Durch dieses sehr harte Gleichnis konfrontiert Jesus seine Gesprächspartner mit ihrer Verantwortung, und er tut dies mit äußerster Klarheit. Aber wir sollen nicht etwa meinen, dass diese Mahnung nur für jene gilt, die Jesus damals abgelehnt haben. Es gilt für alle Zeiten, auch für die unsere. Auch heute noch erwartet Gott die Früchte seines Weinbergs von denen, die er zur Arbeit dorthin gesandt hat. Uns alle.

Zu allen Zeiten können diejenigen, die Vollmacht haben, egal welche Vollmacht, auch in der Kirche, im Volk Gottes, versucht sein, ihren eigenen Interessen statt jenen Gottes nachzugehen. Und Jesus sagt, dass wahre Vollmacht dann vorliegt, wenn man Dienst tut, sie besteht im Dienen, nicht in der Ausbeutung der anderen. Der Weinberg gehört dem Herrn, nicht uns. Die Vollmacht ist ein Dienst, und als solcher muss sie zum Wohle aller und für die Verbreitung des Evangeliums ausgeübt werden. Es ist hässlich zu sehen, wenn in der Kirche Menschen, die Vollmacht haben, ihren eigenen Vorteil suchen.

Der heilige Paulus sagt in der zweiten Lesung der heutigen Liturgie, wie wir gute Arbeiter im Weinberg des Herrn sein können: »Was immer wahrhaft, edel, recht, was lauter, liebenswert, ansprechend ist, was Tugend heißt und lobenswert ist, darauf seid bedacht« bei eurem täglichen Einsatz! (vgl. Phil 4,8). Ich wiederhole: »Was immer wahrhaft, edel, recht, was lauter, liebenswert, ansprechend ist, was Tugend heißt und lobenswert ist, darauf seid« bei eurem täglichen Einsatz »bedacht«. Das ist die Haltung der Vollmacht, und auch die eines jeden von uns, denn jeder von uns hat auf seine eigene kleine Weise eine gewisse Vollmacht.

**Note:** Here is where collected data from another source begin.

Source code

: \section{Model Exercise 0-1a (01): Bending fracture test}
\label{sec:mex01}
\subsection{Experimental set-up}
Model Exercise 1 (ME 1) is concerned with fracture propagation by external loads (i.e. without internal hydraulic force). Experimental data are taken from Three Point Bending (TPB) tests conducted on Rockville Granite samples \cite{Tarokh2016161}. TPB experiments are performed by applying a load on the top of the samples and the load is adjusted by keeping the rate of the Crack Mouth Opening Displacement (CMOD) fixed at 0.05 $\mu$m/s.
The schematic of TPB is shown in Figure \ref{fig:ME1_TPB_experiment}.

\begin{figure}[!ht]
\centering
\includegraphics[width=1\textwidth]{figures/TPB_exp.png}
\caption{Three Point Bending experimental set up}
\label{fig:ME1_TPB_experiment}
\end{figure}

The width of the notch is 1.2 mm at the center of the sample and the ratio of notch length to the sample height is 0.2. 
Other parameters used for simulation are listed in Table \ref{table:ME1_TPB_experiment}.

So werden wir zu einer Kirche, die immer reicher wird an Früchten der Heiligkeit, wir werden dem Vater, der uns mit unendlicher Zärtlichkeit liebt, dem Sohn, der uns weiterhin das Heil schenkt, dem Geist, der unsere Herzen öffnet und uns zur Fülle des Guten drängt, die Ehre erweisen.

Wir wenden uns nun an die selige Jungfrau Maria, geistlich vereint mit den Gläubigen, die sich im Heiligtum von Pompeji zum traditionellen Bittgebet versammelt haben, und wir erneuern im Monat Oktober unsere Verpflichtung, den Heiligen Rosenkranz zu beten.


Nach dem Angelusgebet:

Liebe Brüder und Schwestern!

Gestern war ich in Assisi, um die neue Enzyklika »Fratelli tutti« über die Geschwisterlichkeit und die soziale Freundschaft zu unterzeichnen. Ich habe sie Gott am Grab des heiligen Franziskus dargebracht, der mir die Eingebung dazu gegeben hat, wie auch schon bei der vorhergehenden »Laudato si’«. Die Zeichen der Zeit zeigen deutlich, dass die menschliche Geschwisterlichkeit und die Sorge um die Schöpfung den einzigen Weg zu einer ganzheitlichen Entwicklung und zum Frieden darstellen, auf den bereits die heiligen Päpste Johannes XXIII., Paul VI. und Johannes Paul II. hingewiesen haben. Heute habe ich die Freude, euch, die ihr auf dem Platz – und auch außerhalb des Platzes – seid, die neue Enzyklika in der Sonderausgabe des »L’Osservatore Romano« zu überreichen. Und mit dieser Ausgabe fängt die Tagesausgabe des »L’Osservatore Romano« wieder an, im Druck zu erscheinen. Der heilige Franziskus möge den Weg der Geschwisterlichkeit in der Kirche, unter den Gläubigen aller Religionen und unter allen Völkern begleiten.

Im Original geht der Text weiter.